出典:第58回作業療法士国家試験(2023)午前 問34
問題
手指の巧緻性向上を目的とした作業療法で適切なのはどれか。2つ選べ。
選択肢
1 陶芸の菊練り
2 籐細工の編み込み
3 マクラメの平結び
4 木版画の摺り
5 木工の鋸挽き
解答
正解2(籐細工の編み込み)、3(マクラメの平結び)
解説

巧緻性訓練には指先での細かな操作を要する作業が適する。籐細工の編み込みとマクラメの平結びは指先の精緻な操作を反復するため巧緻性向上に有効。

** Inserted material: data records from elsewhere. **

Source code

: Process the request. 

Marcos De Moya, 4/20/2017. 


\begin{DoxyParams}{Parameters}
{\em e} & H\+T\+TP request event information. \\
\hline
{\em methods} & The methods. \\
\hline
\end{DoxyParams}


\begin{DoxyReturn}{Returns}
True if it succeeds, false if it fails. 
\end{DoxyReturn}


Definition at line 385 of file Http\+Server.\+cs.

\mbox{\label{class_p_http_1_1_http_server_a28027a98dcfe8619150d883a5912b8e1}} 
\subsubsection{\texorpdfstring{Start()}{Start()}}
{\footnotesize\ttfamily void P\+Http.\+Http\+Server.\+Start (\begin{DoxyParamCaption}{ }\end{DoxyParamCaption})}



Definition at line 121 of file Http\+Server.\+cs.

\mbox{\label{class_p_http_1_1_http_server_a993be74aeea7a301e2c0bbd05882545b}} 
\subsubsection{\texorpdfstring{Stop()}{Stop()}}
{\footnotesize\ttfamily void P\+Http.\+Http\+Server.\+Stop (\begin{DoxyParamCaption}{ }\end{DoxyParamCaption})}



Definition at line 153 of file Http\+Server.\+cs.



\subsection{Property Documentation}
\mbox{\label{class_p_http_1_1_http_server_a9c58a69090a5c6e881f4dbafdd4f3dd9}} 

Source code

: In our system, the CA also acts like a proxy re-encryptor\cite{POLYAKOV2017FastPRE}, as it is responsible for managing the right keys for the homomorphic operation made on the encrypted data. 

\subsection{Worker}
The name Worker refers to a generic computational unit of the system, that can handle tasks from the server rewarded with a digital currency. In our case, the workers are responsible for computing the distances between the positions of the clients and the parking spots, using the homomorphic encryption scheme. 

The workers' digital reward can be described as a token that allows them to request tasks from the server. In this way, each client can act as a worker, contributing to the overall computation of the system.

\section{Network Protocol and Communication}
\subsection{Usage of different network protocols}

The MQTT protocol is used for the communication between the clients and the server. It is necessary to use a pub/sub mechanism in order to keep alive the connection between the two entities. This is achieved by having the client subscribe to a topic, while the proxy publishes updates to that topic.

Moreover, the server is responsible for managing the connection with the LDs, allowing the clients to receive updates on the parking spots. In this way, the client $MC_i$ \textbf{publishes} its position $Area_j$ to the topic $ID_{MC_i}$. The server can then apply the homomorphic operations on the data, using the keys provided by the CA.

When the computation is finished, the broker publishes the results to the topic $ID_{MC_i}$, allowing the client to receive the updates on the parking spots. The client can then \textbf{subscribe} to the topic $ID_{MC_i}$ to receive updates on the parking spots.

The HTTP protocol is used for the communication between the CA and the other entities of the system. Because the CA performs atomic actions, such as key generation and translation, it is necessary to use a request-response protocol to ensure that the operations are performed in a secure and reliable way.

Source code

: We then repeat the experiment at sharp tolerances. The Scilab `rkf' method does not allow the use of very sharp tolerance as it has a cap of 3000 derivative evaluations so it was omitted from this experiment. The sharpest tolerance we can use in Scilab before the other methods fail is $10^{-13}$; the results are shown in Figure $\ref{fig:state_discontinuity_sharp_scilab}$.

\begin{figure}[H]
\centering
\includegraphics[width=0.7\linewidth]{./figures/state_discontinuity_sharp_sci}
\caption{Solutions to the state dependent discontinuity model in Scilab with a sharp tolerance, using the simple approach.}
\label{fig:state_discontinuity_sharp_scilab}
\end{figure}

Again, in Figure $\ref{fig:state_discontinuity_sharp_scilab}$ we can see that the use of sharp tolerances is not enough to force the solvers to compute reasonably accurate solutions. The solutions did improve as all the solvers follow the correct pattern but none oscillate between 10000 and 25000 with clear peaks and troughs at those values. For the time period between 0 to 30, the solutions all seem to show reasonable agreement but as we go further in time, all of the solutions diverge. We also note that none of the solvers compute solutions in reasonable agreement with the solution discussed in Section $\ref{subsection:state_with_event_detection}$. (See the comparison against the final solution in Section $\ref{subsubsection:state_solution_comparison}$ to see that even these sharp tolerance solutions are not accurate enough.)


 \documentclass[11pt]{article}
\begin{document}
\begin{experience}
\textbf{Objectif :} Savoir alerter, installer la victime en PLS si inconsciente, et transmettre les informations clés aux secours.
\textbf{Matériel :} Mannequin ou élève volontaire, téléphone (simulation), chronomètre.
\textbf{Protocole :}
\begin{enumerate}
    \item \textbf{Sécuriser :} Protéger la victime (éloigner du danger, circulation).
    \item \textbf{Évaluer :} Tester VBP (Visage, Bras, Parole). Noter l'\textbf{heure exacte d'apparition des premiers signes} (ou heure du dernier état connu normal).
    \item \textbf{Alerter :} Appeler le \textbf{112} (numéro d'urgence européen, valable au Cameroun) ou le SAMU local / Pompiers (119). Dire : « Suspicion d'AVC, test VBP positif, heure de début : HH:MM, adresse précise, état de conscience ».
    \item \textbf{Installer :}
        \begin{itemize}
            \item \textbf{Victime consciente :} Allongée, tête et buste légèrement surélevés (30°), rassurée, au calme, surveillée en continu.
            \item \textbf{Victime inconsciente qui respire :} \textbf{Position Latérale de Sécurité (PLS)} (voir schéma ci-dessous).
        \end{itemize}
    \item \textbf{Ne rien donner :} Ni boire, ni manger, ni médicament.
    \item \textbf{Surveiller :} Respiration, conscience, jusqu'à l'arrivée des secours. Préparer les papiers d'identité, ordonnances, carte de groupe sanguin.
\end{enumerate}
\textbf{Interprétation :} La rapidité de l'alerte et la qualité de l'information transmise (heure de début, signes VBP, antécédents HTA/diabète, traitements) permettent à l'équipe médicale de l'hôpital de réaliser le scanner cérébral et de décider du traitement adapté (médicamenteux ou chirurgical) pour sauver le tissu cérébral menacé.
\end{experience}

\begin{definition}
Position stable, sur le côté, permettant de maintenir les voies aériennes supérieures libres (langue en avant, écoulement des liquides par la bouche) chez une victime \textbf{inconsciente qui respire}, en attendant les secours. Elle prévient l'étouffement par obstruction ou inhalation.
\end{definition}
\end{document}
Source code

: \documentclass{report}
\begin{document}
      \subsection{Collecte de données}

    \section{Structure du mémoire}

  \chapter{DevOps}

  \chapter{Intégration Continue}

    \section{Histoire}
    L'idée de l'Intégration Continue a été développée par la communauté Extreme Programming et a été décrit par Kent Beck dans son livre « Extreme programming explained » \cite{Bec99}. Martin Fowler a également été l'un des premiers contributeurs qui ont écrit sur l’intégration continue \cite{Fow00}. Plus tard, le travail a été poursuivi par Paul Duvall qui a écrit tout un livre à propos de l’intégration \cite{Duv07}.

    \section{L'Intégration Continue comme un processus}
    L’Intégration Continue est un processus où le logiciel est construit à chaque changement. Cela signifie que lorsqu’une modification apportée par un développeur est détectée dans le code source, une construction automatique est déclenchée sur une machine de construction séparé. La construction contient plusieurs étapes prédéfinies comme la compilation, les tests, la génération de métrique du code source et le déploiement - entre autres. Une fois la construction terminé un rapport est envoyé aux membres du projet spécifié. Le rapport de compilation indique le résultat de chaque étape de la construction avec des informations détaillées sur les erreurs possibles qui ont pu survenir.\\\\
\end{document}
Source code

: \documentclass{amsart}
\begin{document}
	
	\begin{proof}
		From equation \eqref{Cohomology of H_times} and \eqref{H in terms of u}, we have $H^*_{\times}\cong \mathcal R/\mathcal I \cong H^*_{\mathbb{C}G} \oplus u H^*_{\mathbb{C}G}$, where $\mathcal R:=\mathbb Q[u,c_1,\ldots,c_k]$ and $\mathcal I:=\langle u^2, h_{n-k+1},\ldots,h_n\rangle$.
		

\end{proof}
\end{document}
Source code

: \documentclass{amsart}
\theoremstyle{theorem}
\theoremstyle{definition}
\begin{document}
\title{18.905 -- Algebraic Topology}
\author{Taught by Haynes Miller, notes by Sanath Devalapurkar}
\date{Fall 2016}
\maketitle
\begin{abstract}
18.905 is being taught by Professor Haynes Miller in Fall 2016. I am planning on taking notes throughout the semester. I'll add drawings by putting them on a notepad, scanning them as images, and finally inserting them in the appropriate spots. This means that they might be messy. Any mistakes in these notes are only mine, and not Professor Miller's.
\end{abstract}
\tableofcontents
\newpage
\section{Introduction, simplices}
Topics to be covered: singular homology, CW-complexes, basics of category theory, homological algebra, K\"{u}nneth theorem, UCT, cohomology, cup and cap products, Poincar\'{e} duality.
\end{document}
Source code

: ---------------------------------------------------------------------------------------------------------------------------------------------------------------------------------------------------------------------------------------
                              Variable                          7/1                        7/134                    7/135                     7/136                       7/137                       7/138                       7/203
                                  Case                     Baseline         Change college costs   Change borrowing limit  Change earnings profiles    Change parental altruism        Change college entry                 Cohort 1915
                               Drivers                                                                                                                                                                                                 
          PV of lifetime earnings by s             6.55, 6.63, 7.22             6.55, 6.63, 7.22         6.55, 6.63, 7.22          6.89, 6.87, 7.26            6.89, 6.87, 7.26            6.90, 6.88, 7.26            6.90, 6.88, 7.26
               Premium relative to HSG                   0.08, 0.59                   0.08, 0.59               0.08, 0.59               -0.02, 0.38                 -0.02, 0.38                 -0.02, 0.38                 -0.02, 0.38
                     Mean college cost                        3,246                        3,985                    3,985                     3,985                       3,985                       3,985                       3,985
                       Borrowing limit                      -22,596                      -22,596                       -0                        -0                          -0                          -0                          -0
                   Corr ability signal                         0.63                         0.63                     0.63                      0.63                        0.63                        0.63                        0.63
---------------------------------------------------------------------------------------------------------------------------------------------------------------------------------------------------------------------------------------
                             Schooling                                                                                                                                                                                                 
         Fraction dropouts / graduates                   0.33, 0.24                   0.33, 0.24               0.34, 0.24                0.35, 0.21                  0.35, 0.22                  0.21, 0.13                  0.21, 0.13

手指の巧緻性は、指先での細かく協調した把持・操作能力を指す。籐細工の編み込みは細い材料を指先でつまみ通し交差させる操作を、マクラメの平結びは紐を指先で正確に結ぶ操作を反復するため、いずれも巧緻性向上に適する。一方、陶芸の菊練りや木工の鋸挽きは上肢・体幹の粗大筋力や全身の協調を要する粗大運動であり、木版画の摺りもバレンを手掌全体で押す粗大な動作であって、指先の巧緻性訓練としては適さない。作業活動の分析(アクティビティ・アナリシス)により、目的とする機能に合致した作業を選択する視点が問われている。

✗ 1. 誤り
陶芸の菊練り
全身・上肢の粗大筋力と体重を用いる粗大運動で、巧緻性訓練には不向き
✓ 2. 正しい
籐細工の編み込み
細い材料を指先でつまみ交差させる精緻な操作を反復し巧緻性向上に有効
✓ 3. 正しい
マクラメの平結び
紐を指先で正確に結ぶ操作を繰り返し巧緻性向上に有効
✗ 4. 誤り
木版画の摺り
バレンを手掌で押す粗大な動作が主で、指先の巧緻性訓練には不向き
✗ 5. 誤り
木工の鋸挽き
上肢の反復粗大運動で筋力・協調の要素が強く、巧緻性訓練には不向き
ポイント
  • 巧緻性=指先での細かな協調操作
  • 籐細工・マクラメは指先操作の反復に適する
  • 菊練り・鋸挽き・摺りは粗大運動要素が強い
比較表
手工芸作業と主に賦活される機能
作業主な要素
籐細工の編み込み手指巧緻性・両手協調
マクラメの平結び手指巧緻性・指先操作
陶芸の菊練り上肢・体幹の粗大筋力
木工の鋸挽き上肢の反復粗大運動
木版画の摺り手掌での押圧(粗大)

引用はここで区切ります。